SeanCurtis-TRI commented 4 years ago

@EricCousineau-TRI @sherm1 @DamrongGuoy @joemasterjohn

All of you have weighed in on this to one degree or another. I've posted a draft PR (#13742) and would love to solicit feedback.

amcastro-tri commented 4 years ago

can someone (@SeanCurtis-TRI or @EricCousineau-TRI) explain to me the difference between: props.set_phong_diffuse(diffuse).set_phong_specular(specular); and props.Add(props.PhongDiffuseName(), diffuse).Add(props.PhongSpecularName(), specular);?

I personally like the first one better. Do you guys like the second one because it's your personal preference or is there a darker design requirement I am missing?

Another question, feel free to skip if no relevant. Would this still be compatible with the f2f ideas you gave us on how to extend the API to support things like AutoDiffXd parameters?

SeanCurtis-TRI commented 4 years ago

@amcastro-tri Good questions:

amcastro-tri commented 4 years ago

... spelling, but that's really its only real value

sry, but that's what I still don't see. What is the additional value? I am not advocating yet for one or the other, but thus far I don't have any additional arguments more than just a stylistic choice.

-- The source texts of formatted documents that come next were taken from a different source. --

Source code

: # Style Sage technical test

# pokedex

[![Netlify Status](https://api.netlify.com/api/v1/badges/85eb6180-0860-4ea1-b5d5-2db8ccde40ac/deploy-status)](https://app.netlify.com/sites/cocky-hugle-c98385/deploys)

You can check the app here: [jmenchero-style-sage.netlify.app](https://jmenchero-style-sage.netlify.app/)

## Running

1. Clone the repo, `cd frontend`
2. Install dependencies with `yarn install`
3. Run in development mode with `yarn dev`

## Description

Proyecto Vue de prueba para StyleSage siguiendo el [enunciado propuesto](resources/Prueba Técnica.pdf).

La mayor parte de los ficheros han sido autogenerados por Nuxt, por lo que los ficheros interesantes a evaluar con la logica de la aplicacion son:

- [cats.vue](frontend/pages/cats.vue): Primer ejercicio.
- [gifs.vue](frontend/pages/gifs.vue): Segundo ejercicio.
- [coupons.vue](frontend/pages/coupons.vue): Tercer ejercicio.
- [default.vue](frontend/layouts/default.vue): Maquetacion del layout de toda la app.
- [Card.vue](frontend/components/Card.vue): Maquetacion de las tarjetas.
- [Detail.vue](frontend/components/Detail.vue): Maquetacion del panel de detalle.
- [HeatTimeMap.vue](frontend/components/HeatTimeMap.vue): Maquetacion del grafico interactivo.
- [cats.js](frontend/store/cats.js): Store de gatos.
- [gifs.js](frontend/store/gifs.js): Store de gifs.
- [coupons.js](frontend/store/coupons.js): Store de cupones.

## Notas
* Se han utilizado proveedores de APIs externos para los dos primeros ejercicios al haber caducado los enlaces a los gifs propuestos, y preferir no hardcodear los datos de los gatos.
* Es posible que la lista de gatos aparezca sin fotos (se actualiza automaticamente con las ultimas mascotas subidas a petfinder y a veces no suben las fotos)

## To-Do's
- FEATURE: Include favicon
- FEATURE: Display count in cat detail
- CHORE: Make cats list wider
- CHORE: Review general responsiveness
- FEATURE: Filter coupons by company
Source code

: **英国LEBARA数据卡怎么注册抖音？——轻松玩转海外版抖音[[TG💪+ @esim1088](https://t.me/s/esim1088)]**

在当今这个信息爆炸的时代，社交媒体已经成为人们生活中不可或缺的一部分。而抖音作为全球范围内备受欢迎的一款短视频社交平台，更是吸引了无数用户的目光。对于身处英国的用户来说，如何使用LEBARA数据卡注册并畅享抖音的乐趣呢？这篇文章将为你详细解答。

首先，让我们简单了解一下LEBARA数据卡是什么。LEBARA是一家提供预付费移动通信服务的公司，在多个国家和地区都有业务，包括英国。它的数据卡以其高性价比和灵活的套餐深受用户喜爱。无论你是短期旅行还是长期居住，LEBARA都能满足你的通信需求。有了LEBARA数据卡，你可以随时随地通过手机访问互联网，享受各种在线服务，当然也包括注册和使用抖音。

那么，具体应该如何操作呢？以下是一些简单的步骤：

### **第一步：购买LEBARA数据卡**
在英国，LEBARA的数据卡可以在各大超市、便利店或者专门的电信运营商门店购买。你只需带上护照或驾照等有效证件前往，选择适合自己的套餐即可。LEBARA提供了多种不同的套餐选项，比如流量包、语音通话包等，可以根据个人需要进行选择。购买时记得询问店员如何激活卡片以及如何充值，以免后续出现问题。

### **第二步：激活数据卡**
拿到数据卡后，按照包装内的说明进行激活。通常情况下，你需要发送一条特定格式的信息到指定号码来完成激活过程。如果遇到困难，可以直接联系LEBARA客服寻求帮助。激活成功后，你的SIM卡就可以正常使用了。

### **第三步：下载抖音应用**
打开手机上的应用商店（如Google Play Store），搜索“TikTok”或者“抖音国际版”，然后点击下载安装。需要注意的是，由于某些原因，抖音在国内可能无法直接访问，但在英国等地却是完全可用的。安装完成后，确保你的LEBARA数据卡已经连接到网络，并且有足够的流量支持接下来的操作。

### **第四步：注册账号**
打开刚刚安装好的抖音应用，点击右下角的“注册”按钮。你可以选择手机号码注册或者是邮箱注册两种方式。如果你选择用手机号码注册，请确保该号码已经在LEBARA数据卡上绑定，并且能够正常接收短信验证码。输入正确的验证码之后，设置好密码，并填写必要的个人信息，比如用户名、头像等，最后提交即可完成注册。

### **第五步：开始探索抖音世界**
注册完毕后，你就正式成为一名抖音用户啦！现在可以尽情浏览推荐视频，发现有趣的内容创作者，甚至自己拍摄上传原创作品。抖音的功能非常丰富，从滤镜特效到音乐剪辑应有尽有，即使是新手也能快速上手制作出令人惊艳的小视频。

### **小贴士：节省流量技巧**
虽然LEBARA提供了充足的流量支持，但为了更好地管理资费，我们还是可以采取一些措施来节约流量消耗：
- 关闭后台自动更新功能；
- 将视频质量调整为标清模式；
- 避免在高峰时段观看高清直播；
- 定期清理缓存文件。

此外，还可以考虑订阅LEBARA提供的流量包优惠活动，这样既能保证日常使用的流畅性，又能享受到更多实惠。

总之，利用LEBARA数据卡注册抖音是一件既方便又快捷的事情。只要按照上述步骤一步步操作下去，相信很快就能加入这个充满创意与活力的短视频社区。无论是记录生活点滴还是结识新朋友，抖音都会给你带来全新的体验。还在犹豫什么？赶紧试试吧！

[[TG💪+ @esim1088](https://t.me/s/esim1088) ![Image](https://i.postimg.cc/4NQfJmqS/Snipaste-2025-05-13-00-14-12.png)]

SeanCurtis-TRI commented 4 years ago

Now I'm confused. I don't think the comment you quoted successfully communicated what I'd intended to communicate.

  1. I understand that you prefer set_foo() to Add(props.foo()).
  2. The first four bullet points are why Add(props.foo()) is preferred over set_foo(). (Well, the first sub-bullet isn't really an argument one way or the other, but bullets 2-4 are.)
  3. The fifth sub-bullet (which you quoted from), indicates the only putative benefit of set_foo() over Add(props.foo()) and argues that that benefit is slight at best.

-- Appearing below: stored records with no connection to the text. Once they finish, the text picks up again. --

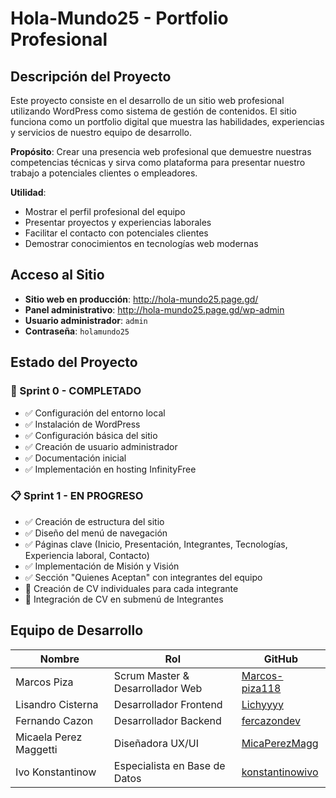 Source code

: # Hola-Mundo25 - Portfolio Profesional

## Descripción del Proyecto

Este proyecto consiste en el desarrollo de un sitio web profesional utilizando WordPress como sistema de gestión de contenidos. El sitio funciona como un portfolio digital que muestra las habilidades, experiencias y servicios de nuestro equipo de desarrollo.

**Propósito**: Crear una presencia web profesional que demuestre nuestras competencias técnicas y sirva como plataforma para presentar nuestro trabajo a potenciales clientes o empleadores.

**Utilidad**:
- Mostrar el perfil profesional del equipo
- Presentar proyectos y experiencias laborales
- Facilitar el contacto con potenciales clientes
- Demostrar conocimientos en tecnologías web modernas

## Acceso al Sitio

- **Sitio web en producción**: http://hola-mundo25.page.gd/
- **Panel administrativo**: http://hola-mundo25.page.gd/wp-admin
- **Usuario administrador**: `admin`
- **Contraseña**: `holamundo25`

## Estado del Proyecto

### 🚧 Sprint 0 - COMPLETADO

- ✅ Configuración del entorno local
- ✅ Instalación de WordPress
- ✅ Configuración básica del sitio
- ✅ Creación de usuario administrador
- ✅ Documentación inicial
- ✅ Implementación en hosting InfinityFree

### 📋 Sprint 1 - EN PROGRESO

- ✅ Creación de estructura del sitio
- ✅ Diseño del menú de navegación
- ✅ Páginas clave (Inicio, Presentación, Integrantes, Tecnologías, Experiencia laboral, Contacto)
- ✅ Implementación de Misión y Visión
- ✅ Sección "Quienes Aceptan" con integrantes del equipo
- 🚧 Creación de CV individuales para cada integrante
- 🚧 Integración de CV en submenú de Integrantes

## Equipo de Desarrollo

| Nombre | Rol | GitHub |
|--------|-----|--------|
| Marcos Piza | Scrum Master & Desarrollador Web | [Marcos-piza118](https://github.com/Marcos-piza118) |
| Lisandro Cisterna | Desarrollador Frontend | [Lichyyyy](https://github.com/Lichyyyy) |
| Fernando Cazon | Desarrollador Backend | [fercazondev](https://github.com/fercazondev) |
| Micaela Perez Maggetti | Diseñadora UX/UI | [MicaPerezMagg](https://github.com/MicaPerezMagg) |
| Ivo Konstantinow | Especialista en Base de Datos | [konstantinowivo](https://github.com/konstantinowivo) |


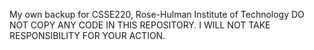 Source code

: My own backup for CSSE220, Rose-Hulman Institute of Technology
  DO NOT COPY ANY CODE IN THIS REPOSITORY.
  I WILL NOT TAKE RESPONSIBILITY FOR YOUR ACTION.
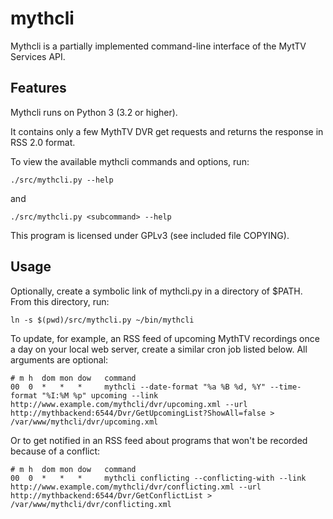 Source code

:mythcli
=======

Mythcli is a partially implemented command-line interface of the MytTV Services API.


Features
--------

Mythcli runs on Python 3 (3.2 or higher).

It contains only a few MythTV DVR get requests and returns the response in RSS 2.0 format.

To view the available mythcli commands and options, run:

    ./src/mythcli.py --help

and

    ./src/mythcli.py <subcommand> --help

This program is licensed under GPLv3 (see included file COPYING).


Usage
-----

Optionally, create a symbolic link of mythcli.py in a directory of $PATH. From this directory, run:

    ln -s $(pwd)/src/mythcli.py ~/bin/mythcli

To update, for example, an RSS feed of upcoming MythTV recordings once a day on your local web server, create a similar cron job listed below. All arguments are optional:

    # m h  dom mon dow   command
    00  0  *   *   *     mythcli --date-format "%a %B %d, %Y" --time-format "%I:%M %p" upcoming --link http://www.example.com/mythcli/dvr/upcoming.xml --url http://mythbackend:6544/Dvr/GetUpcomingList?ShowAll=false > /var/www/mythcli/dvr/upcoming.xml

Or to get notified in an RSS feed about programs that won't be recorded because of a conflict:

    # m h  dom mon dow   command
    00  0  *   *   *     mythcli conflicting --conflicting-with --link http://www.example.com/mythcli/dvr/conflicting.xml --url http://mythbackend:6544/Dvr/GetConflictList > /var/www/mythcli/dvr/conflicting.xml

Therefore, for strongly quantitative reasons, Add(props.foo()) should be preferred over set_foo(). It obviously doesn't address the qualitative reasons of preferred style, but in code, I'd argue that substance should win over style if they are mutually exclusive.

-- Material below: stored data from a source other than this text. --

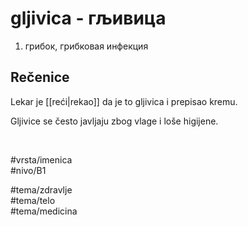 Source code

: # gljivica - гљивица

1. грибок, грибковая инфекция

## Rečenice

Lekar je [[reći|rekao]] da je to gljivica i prepisao kremu.

Gljivice se često javljaju zbog vlage i loše higijene.

<br>

#vrsta/imenica  
#nivo/B1  

#tema/zdravlje  
#tema/telo  
#tema/medicina  
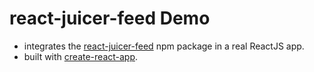 # react-juicer-feed Demo
+ integrates the [react-juicer-feed](https://github.com/juicer-io/react-juicer-feed) npm package in a real ReactJS app.
+ built with [create-react-app](https://facebook.github.io/create-react-app/).
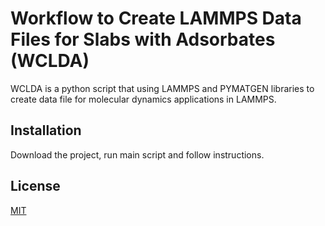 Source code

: # Workflow to Create LAMMPS Data Files for Slabs with Adsorbates (WCLDA)

WCLDA is a python script that using LAMMPS and PYMATGEN libraries to create data file for molecular dynamics applications in LAMMPS.

## Installation

Download the project, run main script and follow instructions.

## License
[MIT](https://choosealicense.com/licenses/mit/) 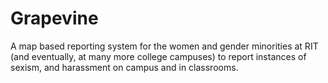 # Grapevine
A map based reporting system for the women and gender minorities at RIT (and eventually, at many more college campuses) to report instances of sexism, and harassment on campus and in classrooms.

amcastro-tri commented 4 years ago

sry, I'll ask you in another venue. To me the bullets points 2-4 read more like specifications after a decision was made, not like an argument. Definitely I am not parsing this right.

RussTedrake commented 4 years ago

Can I add to the list the fact that the varios GeometryProperties seem to not be documented (that I can find) in doxygen? The only way that I've been able to find out which properties to set is by crawling through the code...

Tonight example was reading the nice documentation for RenderLabel, but not being able to find anywhere (til I dug into the code) how/where I would set the RenderLabel. I guessed it to be the PerceptionProperties, once I stumbled upon that when looking at the likely places, but those classes are not documented?

SeanCurtis-TRI commented 2 years ago

As I transfer ownership of this issue, I wanted to make my (now stale) WIP branch available. If I get extra times, I'll see if I can't rebase it on a more current version of master. No guarantees.